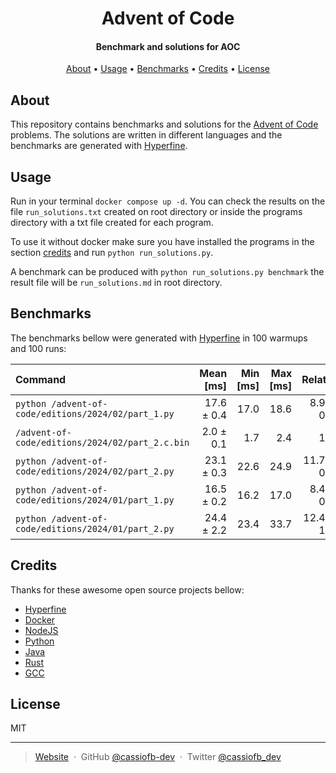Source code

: <h1 align="center">
  Advent of Code
</h1>

<h4 align="center">Benchmark and solutions for AOC</h4>

<p align="center">
  <a href="#about">About</a> •
  <a href="#usage">Usage</a> •
  <a href="#benchmarks">Benchmarks</a> •
  <a href="#credits">Credits</a> •
  <a href="#license">License</a>
</p>

## About

This repository contains benchmarks and solutions for the [Advent of Code](https://adventofcode.com) problems.
The solutions are written in different languages and the benchmarks are generated with [Hyperfine](https://github.com/sharkdp/hyperfine).

## Usage

Run in your terminal ``docker compose up -d``. You can check the results on the file ``run_solutions.txt`` created on root directory or inside the programs directory with a txt file created for each program.

To use it without docker make sure you have installed the programs in the section [credits](#credits) and run ``python run_solutions.py``.

A benchmark can be produced with ``python run_solutions.py benchmark`` the result file will be ``run_solutions.md`` in root directory.

## Benchmarks

The benchmarks bellow were generated with [Hyperfine](https://github.com/sharkdp/hyperfine) in 100 warmups and 100 runs:

| Command | Mean [ms] | Min [ms] | Max [ms] | Relative |
|:---|---:|---:|---:|---:|
| `python /advent-of-code/editions/2024/02/part_1.py` | 17.6 ± 0.4 | 17.0 | 18.6 | 8.99 ± 0.48 |
| `/advent-of-code/editions/2024/02/part_2.c.bin` | 2.0 ± 0.1 | 1.7 | 2.4 | 1.00 |
| `python /advent-of-code/editions/2024/02/part_2.py` | 23.1 ± 0.3 | 22.6 | 24.9 | 11.79 ± 0.60 |
| `python /advent-of-code/editions/2024/01/part_1.py` | 16.5 ± 0.2 | 16.2 | 17.0 | 8.41 ± 0.42 |
| `python /advent-of-code/editions/2024/01/part_2.py` | 24.4 ± 2.2 | 23.4 | 33.7 | 12.46 ± 1.26 |

## Credits

Thanks for these awesome open source projects bellow:

- [Hyperfine](https://github.com/sharkdp/hyperfine)
- [Docker](https://github.com/docker)
- [NodeJS](https://github.com/nodejs)
- [Python](https://github.com/python)
- [Java](https://github.com/openjdk/jdk)
- [Rust](https://github.com/rust-lang/rust)
- [GCC](https://github.com/gcc-mirror/gcc)

## License

MIT

---

> [Website](https://cassiofernando.com) &nbsp;&middot;&nbsp;
> GitHub [@cassiofb-dev](https://github.com/cassiofb-dev) &nbsp;&middot;&nbsp;
> Twitter [@cassiofb_dev](https://twitter.com/cassiofb_dev)
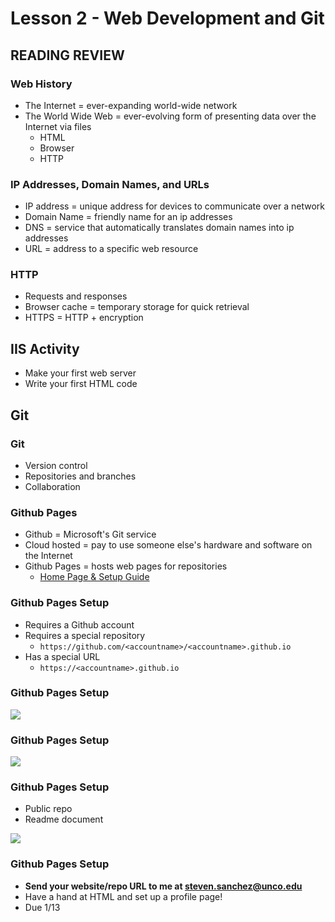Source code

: # Lesson 2 - Web Development and Git

## READING REVIEW 

### Web History
* The Internet = ever-expanding world-wide network
* The World Wide Web = ever-evolving form of presenting data over the Internet via files
  * HTML
  * Browser
  * HTTP

### IP Addresses, Domain Names, and URLs
* IP address = unique address for devices to communicate over a network
* Domain Name = friendly name for an ip addresses
* DNS = service that automatically translates domain names into ip addresses
* URL = address to a specific web resource

### HTTP
* Requests and responses
* Browser cache = temporary storage for quick retrieval
* HTTPS = HTTP + encryption

## IIS Activity
* Make your first web server
* Write your first HTML code

## Git

### Git
* Version control
* Repositories and branches
* Collaboration

### Github Pages
* Github = Microsoft's Git service
* Cloud hosted = pay to use someone else's hardware and software on the Internet
* Github Pages = hosts web pages for repositories
  * <a target="_blank" href="https://pages.github.com/">
    Home Page & Setup Guide</a>

### Github Pages Setup
* Requires a Github account
* Requires a special repository
    * `https://github.com/<accountname>/<accountname>.github.io`
* Has a special URL
  * `https://<accountname>.github.io`


### Github Pages Setup

![](img/git-new-repo.png)


### Github Pages Setup

![](img/ghp-create-repo.png)


### Github Pages Setup
* Public repo
* Readme document

![](img/ghp-init-repo.png)


### Github Pages Setup
* **Send your website/repo URL to me at steven.sanchez@unco.edu**
* Have a hand at HTML and set up a profile page!
* Due 1/13


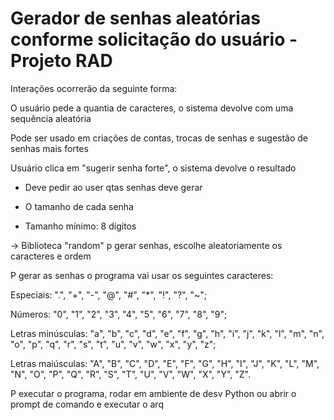 # Gerador de senhas aleatórias conforme solicitação do usuário - Projeto RAD

Interações ocorrerão da seguinte forma:

O usuário pede a quantia de caracteres, o sistema devolve com uma sequência aleatória

Pode ser usado em criações de contas, trocas de senhas e sugestão de senhas mais fortes

Usuário clica em "sugerir senha forte", o sistema devolve o resultado


- Deve pedir ao user qtas senhas deve gerar
- O tamanho de cada senha

- Tamanho mínimo: 8 dígitos

-> Biblioteca "random" p gerar senhas, escolhe aleatoriamente os caracteres e ordem

P gerar as senhas o programa vai usar os seguintes caracteres:

Especiais: ".", "+", "-", "@", "#", "*", "!", "?", "~";

Números: "0", "1", "2", "3", "4", "5", "6", "7", "8", "9";

Letras minúsculas: "a", "b", "c", "d", "e", "f", "g", "h", "i", "j", "k", "l", "m", "n", "o", "p", "q", "r", "s", "t", "u", "v", "w", "x", "y", "z";

Letras maiúsculas: "A", "B", "C", "D", "E", "F", "G", "H", "I", "J", "K", "L", "M", "N", "O", "P", "Q", "R", "S", "T", "U", "V", "W", "X", "Y", "Z".

P executar o programa, rodar em ambiente de desv Python ou abrir o prompt de comando e executar o arq


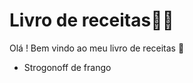 #	Livro de receitas:man_cook:

Olá ! Bem vindo ao meu livro de receitas :wave:

- Strogonoff de frango

  


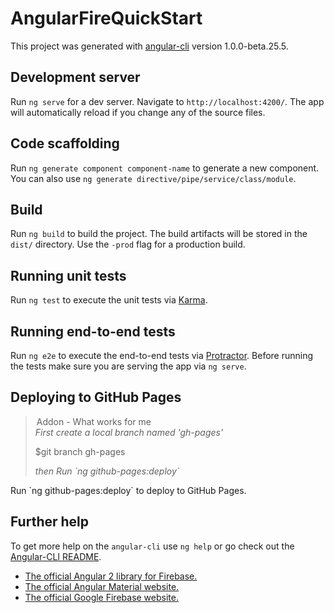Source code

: # AngularFireQuickStart

This project was generated with [angular-cli](https://github.com/angular/angular-cli) version 1.0.0-beta.25.5.

## Development server
Run `ng serve` for a dev server. Navigate to `http://localhost:4200/`. The app will automatically reload if you change any of the source files.

## Code scaffolding

Run `ng generate component component-name` to generate a new component. You can also use `ng generate directive/pipe/service/class/module`.

## Build

Run `ng build` to build the project. The build artifacts will be stored in the `dist/` directory. Use the `-prod` flag for a production build.

## Running unit tests

Run `ng test` to execute the unit tests via [Karma](https://karma-runner.github.io).

## Running end-to-end tests

Run `ng e2e` to execute the end-to-end tests via [Protractor](http://www.protractortest.org/).
Before running the tests make sure you are serving the app via `ng serve`.

## Deploying to GitHub Pages
<blockquote>
    <legend>Addon - What works for me</legend>
    <i>First create a local branch named 'gh-pages'</i>
    <p>$git branch gh-pages</p>
    <i>then Run `ng github-pages:deploy`</i>
</blockquote>
Run `ng github-pages:deploy` to deploy to GitHub Pages.

## Further help

To get more help on the `angular-cli` use `ng help` or go check out the [Angular-CLI README](https://github.com/angular/angular-cli/blob/master/README.md).

<ul>
    <li><a href="https://github.com/angular/angularfire2">The official Angular 2 library for Firebase.</a></li>
    <li><a href="https://material.angular.io/">The official Angular Material website.</a></li>
    <li><a href="https://firebase.google.com/">The official Google Firebase website.</a></li>
</ul>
○ ○ ○ ○
Exclude the images, then output the data above word for word.

Solution to this exercise:
Source code

: <h1 align="center">
  Advent of Code
</h1>

<h4 align="center">Benchmark and solutions for AOC</h4>

<p align="center">
  <a href="#about">About</a> •
  <a href="#usage">Usage</a> •
  <a href="#benchmarks">Benchmarks</a> •
  <a href="#credits">Credits</a> •
  <a href="#license">License</a>
</p>

## About

This repository contains benchmarks and solutions for the [Advent of Code](https://adventofcode.com) problems.
The solutions are written in different languages and the benchmarks are generated with [Hyperfine](https://github.com/sharkdp/hyperfine).

## Usage

Run in your terminal ``docker compose up -d``. You can check the results on the file ``run_solutions.txt`` created on root directory or inside the programs directory with a txt file created for each program.

To use it without docker make sure you have installed the programs in the section [credits](#credits) and run ``python run_solutions.py``.

A benchmark can be produced with ``python run_solutions.py benchmark`` the result file will be ``run_solutions.md`` in root directory.

## Benchmarks

The benchmarks bellow were generated with [Hyperfine](https://github.com/sharkdp/hyperfine) in 100 warmups and 100 runs:

| Command | Mean [ms] | Min [ms] | Max [ms] | Relative |
|:---|---:|---:|---:|---:|
| `python /advent-of-code/editions/2024/02/part_1.py` | 17.6 ± 0.4 | 17.0 | 18.6 | 8.99 ± 0.48 |
| `/advent-of-code/editions/2024/02/part_2.c.bin` | 2.0 ± 0.1 | 1.7 | 2.4 | 1.00 |
| `python /advent-of-code/editions/2024/02/part_2.py` | 23.1 ± 0.3 | 22.6 | 24.9 | 11.79 ± 0.60 |
| `python /advent-of-code/editions/2024/01/part_1.py` | 16.5 ± 0.2 | 16.2 | 17.0 | 8.41 ± 0.42 |
| `python /advent-of-code/editions/2024/01/part_2.py` | 24.4 ± 2.2 | 23.4 | 33.7 | 12.46 ± 1.26 |

## Credits

Thanks for these awesome open source projects bellow:

- [Hyperfine](https://github.com/sharkdp/hyperfine)
- [Docker](https://github.com/docker)
- [NodeJS](https://github.com/nodejs)
- [Python](https://github.com/python)
- [Java](https://github.com/openjdk/jdk)
- [Rust](https://github.com/rust-lang/rust)
- [GCC](https://github.com/gcc-mirror/gcc)

## License

MIT

---

> [Website](https://cassiofernando.com) &nbsp;&middot;&nbsp;
> GitHub [@cassiofb-dev](https://github.com/cassiofb-dev) &nbsp;&middot;&nbsp;
> Twitter [@cassiofb_dev](https://twitter.com/cassiofb_dev)
Source code

: # Lesson 2 - Web Development and Git

## READING REVIEW 

### Web History
* The Internet = ever-expanding world-wide network
* The World Wide Web = ever-evolving form of presenting data over the Internet via files
  * HTML
  * Browser
  * HTTP

### IP Addresses, Domain Names, and URLs
* IP address = unique address for devices to communicate over a network
* Domain Name = friendly name for an ip addresses
* DNS = service that automatically translates domain names into ip addresses
* URL = address to a specific web resource

### HTTP
* Requests and responses
* Browser cache = temporary storage for quick retrieval
* HTTPS = HTTP + encryption

## IIS Activity
* Make your first web server
* Write your first HTML code

## Git

### Git
* Version control
* Repositories and branches
* Collaboration

### Github Pages
* Github = Microsoft's Git service
* Cloud hosted = pay to use someone else's hardware and software on the Internet
* Github Pages = hosts web pages for repositories
  * <a target="_blank" href="https://pages.github.com/">
    Home Page & Setup Guide</a>

### Github Pages Setup
* Requires a Github account
* Requires a special repository
    * `https://github.com/<accountname>/<accountname>.github.io`
* Has a special URL
  * `https://<accountname>.github.io`


### Github Pages Setup

![](img/git-new-repo.png)


### Github Pages Setup

![](img/ghp-create-repo.png)


### Github Pages Setup
* Public repo
* Readme document

![](img/ghp-init-repo.png)


### Github Pages Setup
* **Send your website/repo URL to me at steven.sanchez@unco.edu**
* Have a hand at HTML and set up a profile page!
* Due 1/13


 # Gerador de senhas aleatórias conforme solicitação do usuário - Projeto RAD

Interações ocorrerão da seguinte forma:

O usuário pede a quantia de caracteres, o sistema devolve com uma sequência aleatória

Pode ser usado em criações de contas, trocas de senhas e sugestão de senhas mais fortes

Usuário clica em "sugerir senha forte", o sistema devolve o resultado


- Deve pedir ao user qtas senhas deve gerar
- O tamanho de cada senha

- Tamanho mínimo: 8 dígitos

-> Biblioteca "random" p gerar senhas, escolhe aleatoriamente os caracteres e ordem

P gerar as senhas o programa vai usar os seguintes caracteres:

Especiais: ".", "+", "-", "@", "#", "*", "!", "?", "~";

Números: "0", "1", "2", "3", "4", "5", "6", "7", "8", "9";

Letras minúsculas: "a", "b", "c", "d", "e", "f", "g", "h", "i", "j", "k", "l", "m", "n", "o", "p", "q", "r", "s", "t", "u", "v", "w", "x", "y", "z";

Letras maiúsculas: "A", "B", "C", "D", "E", "F", "G", "H", "I", "J", "K", "L", "M", "N", "O", "P", "Q", "R", "S", "T", "U", "V", "W", "X", "Y", "Z".

P executar o programa, rodar em ambiente de desv Python ou abrir o prompt de comando e executar o arq


 #	Livro de receitas:man_cook:

Olá ! Bem vindo ao meu livro de receitas :wave:

- Strogonoff de frango

  


Source code

: # AngularFireQuickStart

This project was generated with [angular-cli](https://github.com/angular/angular-cli) version 1.0.0-beta.25.5.

## Development server
Run `ng serve` for a dev server. Navigate to `http://localhost:4200/`. The app will automatically reload if you change any of the source files.

## Code scaffolding

Run `ng generate component component-name` to generate a new component. You can also use `ng generate directive/pipe/service/class/module`.

## Build

Run `ng build` to build the project. The build artifacts will be stored in the `dist/` directory. Use the `-prod` flag for a production build.

## Running unit tests

Run `ng test` to execute the unit tests via [Karma](https://karma-runner.github.io).

## Running end-to-end tests

Run `ng e2e` to execute the end-to-end tests via [Protractor](http://www.protractortest.org/).
Before running the tests make sure you are serving the app via `ng serve`.

## Deploying to GitHub Pages
<blockquote>
    <legend>Addon - What works for me</legend>
    <i>First create a local branch named 'gh-pages'</i>
    <p>$git branch gh-pages</p>
    <i>then Run `ng github-pages:deploy`</i>
</blockquote>
Run `ng github-pages:deploy` to deploy to GitHub Pages.

## Further help

To get more help on the `angular-cli` use `ng help` or go check out the [Angular-CLI README](https://github.com/angular/angular-cli/blob/master/README.md).

<ul>
    <li><a href="https://github.com/angular/angularfire2">The official Angular 2 library for Firebase.</a></li>
    <li><a href="https://material.angular.io/">The official Angular Material website.</a></li>
    <li><a href="https://firebase.google.com/">The official Google Firebase website.</a></li>
</ul>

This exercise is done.